Republic of Srpska Elections
When discussing politics in Bosnia-Herzegovina one must take into consideration the nationalities as well. In this case, Serbs and Muslims will decide the leadership in the Republic of Srpska. The elections in Republic of Srpska can either be simple or complex.
Following the ban on the Serbian Radical Party (SRS) by the international administrator of Bosnia-Herzegovina - a move which contravenes the principles of democracy propagated by the West - there are a few options for the Bosnian Serb voters: current premier Milorad Dodik, SDS challengers Mirko Sarovic and Dragan Covic, or Party of Democratic Prosperity (PDP) leader Mladen Ivanjic.
The biggest question is voter support for current Republic of Srpska premier Milorad Dodik who has maintained his position strictly due to international pressure. Considered the only "democrat" among the Bosnian Serbs and Washington´s "fair haired boy" (Albright called him a "breath of fresh air"), Dodik will need large amounts of Western interference to stay in office.
Among the Serbian candidates, the wildcard for the West is PDP leader Mladen Ivanjic, the surprise in the recent municipal elections. He has the support of a large number of voters who, instead of casting protest votes against the SDS, voted for real political change. The RS voters, disappointed by both Biljana Plavsic and Milorad Dodik, cast their ballots for the young economics expert in the hope of a better future.

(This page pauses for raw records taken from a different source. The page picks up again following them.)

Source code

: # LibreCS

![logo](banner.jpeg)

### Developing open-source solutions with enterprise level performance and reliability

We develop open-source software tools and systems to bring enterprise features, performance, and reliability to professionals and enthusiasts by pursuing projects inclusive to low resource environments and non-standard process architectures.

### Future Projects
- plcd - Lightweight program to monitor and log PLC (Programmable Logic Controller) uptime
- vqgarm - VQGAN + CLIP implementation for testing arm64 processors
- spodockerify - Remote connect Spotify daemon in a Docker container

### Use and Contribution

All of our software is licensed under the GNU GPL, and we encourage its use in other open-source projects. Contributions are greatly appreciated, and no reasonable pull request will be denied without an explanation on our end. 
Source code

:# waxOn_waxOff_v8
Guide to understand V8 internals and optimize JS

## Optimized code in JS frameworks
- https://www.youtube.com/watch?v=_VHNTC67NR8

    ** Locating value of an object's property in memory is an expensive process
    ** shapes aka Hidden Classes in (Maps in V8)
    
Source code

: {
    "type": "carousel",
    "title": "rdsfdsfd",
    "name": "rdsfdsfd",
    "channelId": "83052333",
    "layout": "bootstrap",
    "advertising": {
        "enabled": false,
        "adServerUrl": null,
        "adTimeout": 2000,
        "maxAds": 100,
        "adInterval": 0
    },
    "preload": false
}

The "international community" will undoubtedly play a large role in Ivanjic´s political future. More than likely he will be forced to support Dodik´s candidacy for RS president and in return for the prime minister´s position. If he rejects such an offer, Ivanjic risks the same fate as Biljana Plavsic: first supported, then used, then discarded to a growing political scrap heap.
The other election wildcard is the number of Muslim votes in the RS which could reach 100,000. In the last election the Muslim voters cast their ballots for an outsider who had no chance of winning instead of supporting Biljana Plavsic against Nikola Poplasen. Consequently, the West´s then favourite Biljana Plavsic lost to anti-West oriented Nikola Poplasen. Eventually, Poplasen´s victory was declared null and void by the West - another move in contravention of diplomatic principles - and Dodik retained the premiership even though he had lost in the elections.
Another distinct possibility is for the SDS to receive another electoral gift, like the capture of Momcilo Krajisnik, which would lead to yet another sympathy vote for that party. The SDS is fully aware of that and is no hurry to name its candidate. As a result of a number of discriminatory policies against the Bosnian Serbs, the SDS is assured of good results at the polling booth. What is needed is a defining incident that will show discrimination against the Serbs as a whole.
All three nationalities are being manipulated at will by the occupying powers. The entire matter of administration for the people of the Balkans is reminiscent of the Stalinist Cheka, the notorious secret police who were judge, jury and executioner at the same time, another tragedy for the Balkan peoples who have once again become currency in the affairs of international "elites" instead of masters of their own destinies. The only question that remains unanswered is: What is the end game?